Second, security and data confidentiality concerns arise when using publicly available LLMs, such as GPT-3, for business purposes. There is always the risk that sensitive company data used to fine-tune the model could become accessible to other users. A viable solution is to utilize Azure infrastructure, which allows companies to store their fine-tuned models in a dedicated environment equipped with enterprise-grade security measures.
Third, LLMs can perpetuate or even exacerbate biases present in their training data, leading to unfair outcomes or discrimination. This requires continuous monitoring and updating of the training datasets to ensure fairness and reduce bias, alongside employing techniques such as de-biasing during model training.
Additionally, LLMs operate as “black boxes,” offering little transparency in decision-making processes. This lack of transparency complicates efforts to debug or understand model behavior, posing challenges in sectors that require explainability, such as finance and regulatory compliance. Explainable artificial intelligence (XAI) could be a response to this challenge.
Finally, the training of these models is resource intensive, requiring significant computational power and energy, which not only increases costs but also impacts the environment. This makes LLM training feasible primarily for large companies with considerable resources. An alternative solution involves using small language models (SLMs), which are compact versions designed to operate efficiently with fewer resources. These SLMs can be fine-tuned for specific domains or tasks, achieving better performance and understanding within those particular areas without the hefty cost associated with LLMs.
What’s next—the future development of large language models
One of the most promising advancements in LLMs is their ability to generate their own training data.

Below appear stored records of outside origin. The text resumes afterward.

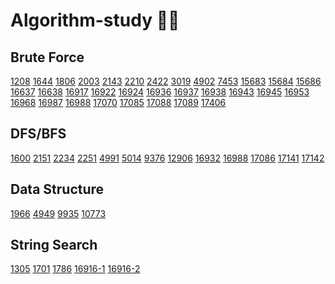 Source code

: # Algorithm-study 👨‍💻

## Brute Force 
[1208](https://github.com/Ubin108/Algorithm-study/blob/26f8c21d77731f08fcea055f3e8b6099385899ba/1208.cpp "부분수열의 합 2")
[1644](https://github.com/Ubin108/Algorithm-study/blob/89313278ed8d21ed3c3869e7cd37fe0c99dcd546/1644.cpp "소수의 연속합")
[1806](https://github.com/Ubin108/Algorithm-study/blob/d2da10fdac186e70e2cf250ad6e5af12da80eaa6/1806.cpp "부분합")
[2003](https://github.com/Ubin108/Algorithm-study/blob/41fb4955799e9b0fc0ac8c913d04ee15e10e7f73/2003.cpp "수들의 합 2")
[2143](https://github.com/Ubin108/Algorithm-study/blob/702c6fa38db6909aeeec8a29f0c65d3e76b27879/2143.cpp "두 배열의 합")
[2210](https://github.com/Ubin108/Algorithm-study/blob/499f42f0ba5318b259172de23ab607c2a6334ef0/2210.cpp "숫자판 점프")
[2422](https://github.com/Ubin108/Algorithm-study/blob/4ecc68953129c994646821f915160c518cdd0290/2422.cpp "한윤정이 이탈리아에 가서 아이스크림을 사먹는데")
[3019](https://github.com/Ubin108/Algorithm-study/blob/c395c3c8aea1f83091c0e74b806342c497bdbd6f/3019.cpp "테트리스")
[4902](https://github.com/Ubin108/Algorithm-study/blob/969435be42076820a30a44f6f8eac4126c0dbd40/4902.cpp "삼각형의 값")
[7453](https://github.com/Ubin108/Algorithm-study/blob/9abe057e9b3fc87ded6bd09d76bf754fb4c8dad2/7453.cpp "합이 0인 네 정수")
[15683](https://github.com/Ubin108/Algorithm-study/blob/3b1ce9251d59c1a589492de10248cc1fb1a4e261/15683.cpp "감시") 
[15684](https://github.com/Ubin108/Algorithm-study/blob/4ff630723e23dec9ab8ff319956b30635f049580/15684.cpp "사다리 조작")
[15686](https://github.com/Ubin108/Algorithm-study/blob/3b1ce9251d59c1a589492de10248cc1fb1a4e261/15686.cpp "치킨 배달") 
[16637](https://github.com/Ubin108/Algorithm-study/blob/3b1ce9251d59c1a589492de10248cc1fb1a4e261/16637.cpp "괄호 추가하기")
[16638](https://github.com/Ubin108/Algorithm-study/blob/d4a7b0025b57ead129120e363c466b7c2c19e0a3/16638.cpp "괄호 추가하기 2")
[16917](https://github.com/Ubin108/Algorithm-study/blob/3b1ce9251d59c1a589492de10248cc1fb1a4e261/16917.cpp "양념 반 후라이드 반") 
[16922](https://github.com/Ubin108/Algorithm-study/blob/3b1ce9251d59c1a589492de10248cc1fb1a4e261/16922.cpp "로마 숫자 만들기") 
[16924](https://github.com/Ubin108/Algorithm-study/blob/3b1ce9251d59c1a589492de10248cc1fb1a4e261/16924.cpp "십자가 찾기") 
[16936](https://github.com/Ubin108/Algorithm-study/blob/3b1ce9251d59c1a589492de10248cc1fb1a4e261/16936.cpp "나3곱2") 
[16937](https://github.com/Ubin108/Algorithm-study/blob/3b1ce9251d59c1a589492de10248cc1fb1a4e261/16937.cpp "두 스티커") 
[16938](https://github.com/Ubin108/Algorithm-study/blob/3b1ce9251d59c1a589492de10248cc1fb1a4e261/16938.cpp "캠프 준비") 
[16943](https://github.com/Ubin108/Algorithm-study/blob/3b1ce9251d59c1a589492de10248cc1fb1a4e261/16943-1.cpp "숫자 재배치") 
[16945](https://github.com/Ubin108/Algorithm-study/blob/7d6a5effb38d60aaa084d2706a95512d5d0ee48a/16945.cpp "매직 스퀘어로 변경하기")
[16953](https://github.com/Ubin108/Algorithm-study/blob/368c950313b1d012b2d6edffd92f78febcb971b1/16953-1.cpp "A->B")
[16968](https://github.com/Ubin108/Algorithm-study/blob/3b1ce9251d59c1a589492de10248cc1fb1a4e261/16968.cpp "차량 번호판 1") 
[16987](https://github.com/Ubin108/Algorithm-study/blob/965b277baa96e66a92b0de219c6417e0fbf12dab/16987.cpp "계란으로 계란치기")
[16988](https://github.com/Ubin108/Algorithm-study/blob/3ed0dc92e39310bbf56ffb2e8aa1bdf0692e0cdc/16988.cpp "Baaaaaaaaaduk2 (Easy)")
[17070](https://github.com/Ubin108/Algorithm-study/blob/0cdd52c4e0d158058c15bcb9de528d1ec53e6283/17070.cpp "파이프 옮기기 1")
[17085](https://github.com/Ubin108/Algorithm-study/blob/0aa41a4553a06442d442119056cdb793874ca0b7/17085.cpp "십자가 2개 놓기")
[17088](https://github.com/Ubin108/Algorithm-study/blob/3b1ce9251d59c1a589492de10248cc1fb1a4e261/17088.cpp "등차수열 변환")
[17089](https://github.com/Ubin108/Algorithm-study/blob/7ff3465553cb55e6479f361a632d755c54afffa3/17089.cpp "세 친구")
[17406](https://github.com/Ubin108/Algorithm-study/blob/1c02096cb0848d048a2b74ff8342d919ae996bdc/17406.cpp "배열 돌리기 4")


## DFS/BFS
[1600](https://github.com/Ubin108/Algorithm-study/blob/3d4ad7f5c27a9b0fd33b36da7bf1bb3ce851e8d1/1600.cpp "말이 되고픈 원숭이")
[2151](https://github.com/Ubin108/Algorithm-study/blob/1465cb46394e974c47032be9ebecb72cadba1944/2151.cpp "거울 설치")
[2234](https://github.com/Ubin108/Algorithm-study/blob/67ed8fc95a7fc19214ec90671e60b19fd3bd2ce4/2234.cpp "성곽")
[2251](https://github.com/Ubin108/Algorithm-study/blob/93c03ea02abfa548ed23d5a96f3ddf0afb814c43/2251.cpp "물통")
[4991](https://github.com/Ubin108/Algorithm-study/blob/9eca14027c67f8c62ad14fd7e04204c16b8f0c95/4991.cpp "로봇 청소기")
[5014](https://github.com/Ubin108/Algorithm-study/blob/97f5543c5c72f7b18215183742feabf4687fc1c7/5014.cpp "스타트링크")
[9376](https://github.com/Ubin108/Algorithm-study/blob/b3a87b276a3d8135d5d46f53a0d026eb734e0fc6/9376.cpp "탈옥")
[12906](https://github.com/Ubin108/Algorithm-study/blob/76411c3ec9ba3c9b1285d56554a6426b027ca2f7/12906.cpp "새로운 하노이 탑")
[16932](https://github.com/Ubin108/Algorithm-study/blob/e2bf50ef17153c8b633b70f6e0da63e869f6107e/16932.cpp "모양만들기")
[16988](https://github.com/Ubin108/Algorithm-study/blob/3ed0dc92e39310bbf56ffb2e8aa1bdf0692e0cdc/16988.cpp "Baaaaaaaaaduk2 (Easy)")
[17086](https://github.com/Ubin108/Algorithm-study/blob/e655c6aab899d911a5959a20223f438acf0af0f4/17086.cpp "아기 상어 2")
[17141](https://github.com/Ubin108/Algorithm-study/blob/5ed76136842006c89594d87d07a83896dbbac085/17141.cpp "연구소 2")
[17142](https://github.com/Ubin108/Algorithm-study/blob/944be6fd5b0843bb630d4f488c773515e6482938/17142.cpp "연구소 3")

## Data Structure
[1966](https://github.com/Ubin108/Algorithm-study/blob/d2ace4725b2b2e6d07224fc7c500a2cb60ded5e5/1966.cpp "프린터 큐(큐)")
[4949](https://github.com/Ubin108/Algorithm-study/blob/8960f14693e7a6014dfdb7b62cdd3b0962efba78/4949.cpp "균형잡힌 세상(스택)")
[9935](https://github.com/Ubin108/Algorithm-study/blob/4a605100ad7e0fb857a096d38f8e010470a64fe7/9935.cpp "문자열 폭발(스택)")
[10773](https://github.com/Ubin108/Algorithm-study/blob/21b43d0106d8c97723581ec9eab65e7ea4cd32d4/10773.cpp "제로")

## String Search
[1305](https://github.com/Ubin108/Algorithm-study/blob/a2dac9cc4e7658ba5edc1b271966e1d215230069/1305.cpp "광고")
[1701](https://github.com/Ubin108/Algorithm-study/blob/3f2bb5719532fba5304dd82c0840bc9b01a52cb1/1701.cpp "Cubeditor")
[1786](https://github.com/Ubin108/Algorithm-study/blob/8188deca12d8b40f87cd038479b6c8dff80cd04b/1786.cpp "찾기")
[16916-1](https://github.com/Ubin108/Algorithm-study/blob/74dee8b7e94e1146ce5c1ebd27357e40b761a26c/16916-1.cpp "부분 문자열(라빈카프)")
[16916-2](https://github.com/Ubin108/Algorithm-study/blob/47772a9d7dd2a1afb5f831008b5531cc029a6025/16916-2.cpp "부분 문자열(KMP)")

This capability addresses the challenge of data scarcity by allowing models to synthesize new content based on the knowledge they have acquired from diverse external sources. This self-training approach continuously improves the models, enhancing their performance and expanding their potential applications across various domains.
Future LLMs are also expected to incorporate self-fact-checking mechanisms to ensure the accuracy and reliability of the information they generate. By leveraging external sources to verify their outputs in real time, these models can provide references and citations to support their assertions. This feature enhances the trustworthiness of AI-generated content and mitigates the spread of misinformation, making these models more reliable for decision-making processes in critical fields like healthcare, finance, and law.

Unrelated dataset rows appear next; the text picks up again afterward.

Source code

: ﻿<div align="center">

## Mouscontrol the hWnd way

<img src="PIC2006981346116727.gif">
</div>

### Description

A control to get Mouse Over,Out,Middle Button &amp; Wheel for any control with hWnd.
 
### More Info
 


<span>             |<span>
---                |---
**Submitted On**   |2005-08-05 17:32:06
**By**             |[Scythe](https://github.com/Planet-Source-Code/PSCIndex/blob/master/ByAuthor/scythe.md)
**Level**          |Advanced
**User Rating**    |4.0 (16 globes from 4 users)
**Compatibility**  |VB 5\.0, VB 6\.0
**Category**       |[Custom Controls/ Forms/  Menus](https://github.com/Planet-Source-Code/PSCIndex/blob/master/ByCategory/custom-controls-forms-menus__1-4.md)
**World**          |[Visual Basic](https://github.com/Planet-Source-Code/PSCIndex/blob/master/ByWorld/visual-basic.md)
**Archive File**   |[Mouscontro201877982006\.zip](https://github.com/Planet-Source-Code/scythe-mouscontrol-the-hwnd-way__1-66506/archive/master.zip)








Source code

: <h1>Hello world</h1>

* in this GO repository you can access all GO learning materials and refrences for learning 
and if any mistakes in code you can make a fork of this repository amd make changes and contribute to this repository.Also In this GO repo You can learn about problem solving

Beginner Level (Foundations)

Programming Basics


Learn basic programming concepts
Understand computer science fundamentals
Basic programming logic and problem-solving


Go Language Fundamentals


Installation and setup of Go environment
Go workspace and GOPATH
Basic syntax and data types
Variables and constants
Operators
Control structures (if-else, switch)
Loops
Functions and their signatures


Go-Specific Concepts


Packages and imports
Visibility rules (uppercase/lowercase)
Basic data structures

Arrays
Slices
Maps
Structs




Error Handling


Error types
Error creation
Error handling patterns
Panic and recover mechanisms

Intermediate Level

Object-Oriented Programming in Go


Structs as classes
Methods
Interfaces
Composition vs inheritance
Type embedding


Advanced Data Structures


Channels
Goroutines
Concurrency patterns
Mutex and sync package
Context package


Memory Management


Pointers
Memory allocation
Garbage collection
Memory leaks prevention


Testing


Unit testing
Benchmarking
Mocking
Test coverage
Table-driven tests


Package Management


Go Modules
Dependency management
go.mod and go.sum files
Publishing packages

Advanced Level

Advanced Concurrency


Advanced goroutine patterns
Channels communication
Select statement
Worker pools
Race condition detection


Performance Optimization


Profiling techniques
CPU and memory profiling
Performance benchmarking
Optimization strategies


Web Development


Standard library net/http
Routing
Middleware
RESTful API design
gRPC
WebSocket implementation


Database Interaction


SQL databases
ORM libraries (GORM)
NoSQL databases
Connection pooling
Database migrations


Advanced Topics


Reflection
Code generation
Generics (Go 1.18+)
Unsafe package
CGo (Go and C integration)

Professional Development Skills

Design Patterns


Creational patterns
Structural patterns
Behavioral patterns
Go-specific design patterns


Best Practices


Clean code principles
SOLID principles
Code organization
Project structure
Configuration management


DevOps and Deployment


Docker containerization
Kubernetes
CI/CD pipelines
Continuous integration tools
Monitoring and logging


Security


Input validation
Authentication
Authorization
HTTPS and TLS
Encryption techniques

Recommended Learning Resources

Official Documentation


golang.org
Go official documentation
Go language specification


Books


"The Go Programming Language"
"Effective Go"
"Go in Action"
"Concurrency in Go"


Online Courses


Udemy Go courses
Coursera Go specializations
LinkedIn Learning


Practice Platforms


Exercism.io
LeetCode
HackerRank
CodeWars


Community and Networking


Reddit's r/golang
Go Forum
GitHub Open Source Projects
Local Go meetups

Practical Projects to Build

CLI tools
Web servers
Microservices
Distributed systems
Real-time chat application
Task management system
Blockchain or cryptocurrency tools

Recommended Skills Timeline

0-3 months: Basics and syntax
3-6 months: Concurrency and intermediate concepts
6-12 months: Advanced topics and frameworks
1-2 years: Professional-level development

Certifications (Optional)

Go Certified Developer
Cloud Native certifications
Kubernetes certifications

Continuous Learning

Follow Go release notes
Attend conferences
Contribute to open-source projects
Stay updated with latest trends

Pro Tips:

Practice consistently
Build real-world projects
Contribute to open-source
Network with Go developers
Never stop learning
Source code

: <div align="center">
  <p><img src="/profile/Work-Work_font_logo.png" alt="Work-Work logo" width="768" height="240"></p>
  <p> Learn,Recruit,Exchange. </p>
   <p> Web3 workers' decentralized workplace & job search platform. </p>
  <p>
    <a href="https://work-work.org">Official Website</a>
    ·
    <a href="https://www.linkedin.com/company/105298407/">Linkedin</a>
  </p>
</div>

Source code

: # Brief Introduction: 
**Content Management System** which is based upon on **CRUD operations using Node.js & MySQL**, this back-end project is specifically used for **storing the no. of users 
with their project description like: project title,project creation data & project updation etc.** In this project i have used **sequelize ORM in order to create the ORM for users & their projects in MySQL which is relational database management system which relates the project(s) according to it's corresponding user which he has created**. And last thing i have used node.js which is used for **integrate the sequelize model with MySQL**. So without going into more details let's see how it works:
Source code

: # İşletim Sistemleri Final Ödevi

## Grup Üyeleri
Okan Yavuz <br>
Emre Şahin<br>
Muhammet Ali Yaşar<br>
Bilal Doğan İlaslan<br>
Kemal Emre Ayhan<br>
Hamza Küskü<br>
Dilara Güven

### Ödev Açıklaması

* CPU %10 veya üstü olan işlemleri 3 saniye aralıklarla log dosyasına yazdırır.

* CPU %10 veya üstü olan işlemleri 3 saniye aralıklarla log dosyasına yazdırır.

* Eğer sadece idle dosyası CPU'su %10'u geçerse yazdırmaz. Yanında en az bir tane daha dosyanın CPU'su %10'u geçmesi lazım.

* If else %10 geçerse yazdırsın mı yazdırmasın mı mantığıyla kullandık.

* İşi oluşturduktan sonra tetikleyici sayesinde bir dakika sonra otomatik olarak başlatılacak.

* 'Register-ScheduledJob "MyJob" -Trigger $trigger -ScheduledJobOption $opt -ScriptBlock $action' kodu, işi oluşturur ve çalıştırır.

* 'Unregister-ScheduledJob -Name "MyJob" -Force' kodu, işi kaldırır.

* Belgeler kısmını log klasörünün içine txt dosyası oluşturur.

A novel architectural approach known as massive sparse expert models (MSEMs) is gaining traction. These models activate only the most relevant subset of parameters for a given input, significantly reducing computational overhead while preserving model performance. This approach enhances efficiency and scalability, making LLMs more practical for resource-constrained environments and applications requiring real-time inference.
Last but not least are multimodal capabilities. The integration of LLMs with other modalities, such as images, audio, and video, will open up new possibilities for comprehensive content understanding, generation, and summarization. This multimodal approach will enhance the versatility and applicability of LLMs in various contexts, enabling more intuitive and effective human-AI interactions.
One thing is sure: the rapid development of LLMs shows no signs of slowing down. LLMs will definitely shape our world in the near future and become critical in many business activities.